ついに“放課後の悪魔”の儀式をした誠たちであったが、誰も触っていないのに全員のスマホから音声ガイダンスが鳴り響き周りはパニックとなる。


五十嵐を連れて逃げようとした時、誠が見たのはー


鏡を見て“今にも泣きだしそうな表情をする友人の姿”だった。


動揺と不安を拭えないまま、誠は美術準備室を出て行った…





 


「あいつ等、自分たちからしつこく誘っておいて。俺ら置いて帰るとか、信じられねぇ!!」



 薄暗くなった空の下、校庭で孝志は怒りの声を上げる。

 

 放課後の時間を過ぎて、校舎の中の人がいる部屋には点々と明かりがつき始めていた。


 様子のおかしい五十嵐くんの手を無理やり引っ張って外に出ると美術室は無人だった。


 あれだけしつこく誘ってきたのに、いざ怪奇現象が起これば、大好きな五十嵐くんを置いて逃げることができるのか…


 (あの人たちは、五十嵐くんに選ばれることは”絶対”ないだろうな)


 明かりがつけっぱなしの無人の美術室で僕と孝志は顔を見合わせ大きく溜息をついた。


そして、教卓の上には投げ捨てられるようにして落ちている鍵を職員室に返して、3人で家路につく。



「仕方ないよ。…あの人たちも、まさか本当に“出る”なんて思ってなかったんだろうし」


「…出る、ねぇ…確かにスマホがいきなり喋った時はビックリしたけどよ。

 あれって放課後の悪魔が出たってことになるのか?」


「うーん、僕もそれは思ってたんだよね…」


 あの時、何もしてないのに全員のスマホから音声ガイダンスが鳴り響いたのは驚いた。


 でも、目の前に白い服を着た女の人が出てきたとか、

 ましてや、悪魔が出てきたりとかじゃないから…


 そこまで驚いていない。


 あれだけの人数がいれば「驚かしてやろう」と考える人が一人いてもおかしくはないと言うのが、正直な感想だ。
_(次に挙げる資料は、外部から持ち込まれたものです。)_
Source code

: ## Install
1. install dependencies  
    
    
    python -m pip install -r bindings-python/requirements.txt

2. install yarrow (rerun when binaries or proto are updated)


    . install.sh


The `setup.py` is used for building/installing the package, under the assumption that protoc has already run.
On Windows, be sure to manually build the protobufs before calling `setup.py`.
 孝志と会話を続けながら、僕は後ろを歩く五十嵐くんの様子をそっとうかがった。


 鏡の前に立ってから、今も五十嵐くんの様子はどこか“へん”だ。

 僕と孝志が「大丈夫?」と声をかけても、あぁ、としか返さない。


 ポケットに手を突っ込んだまま、

 ずっと地面を見つめている。



 ——やっぱり、五十嵐くんは“なにか”見たのだろうか?



 後ろから鏡を見たとき、鏡には五十嵐くんしか映ってなかった。


 (…いや、その前になにかあったのかもしれない)


 それぞれのスマホから音声ガイダンスが鳴り出したとき、周りはパニックになって女子も男子も逃げだした。


 僕も孝志も、逃げる生徒の背中を唖然とした表情で見送っていた。




 だから、誰一人…




 五十嵐くんを“見ていない”



 なにかあったとしたら、あの時しかない。



 五十嵐くんだけが…なにかを聞いた?

 悪魔の姿を、見たとか…?



「あのさ、五十嵐くん…僕たち、ちょっとパニックなってて、五十嵐くんの方を見てなかったんだけど…なにか、見えたの?」


 心配と“好奇心”の入り混じった質問。


 孝志も気になっていたのか、足を止めて

 五十嵐くんの方に体を向ける。


 僕に声をかけられて、五十嵐くんは地面に向けていた顔を上げる。


 ようやく僕たちの方を見てくれたかと思うと、彼は流し目で地面の方に一度、視線を落とした。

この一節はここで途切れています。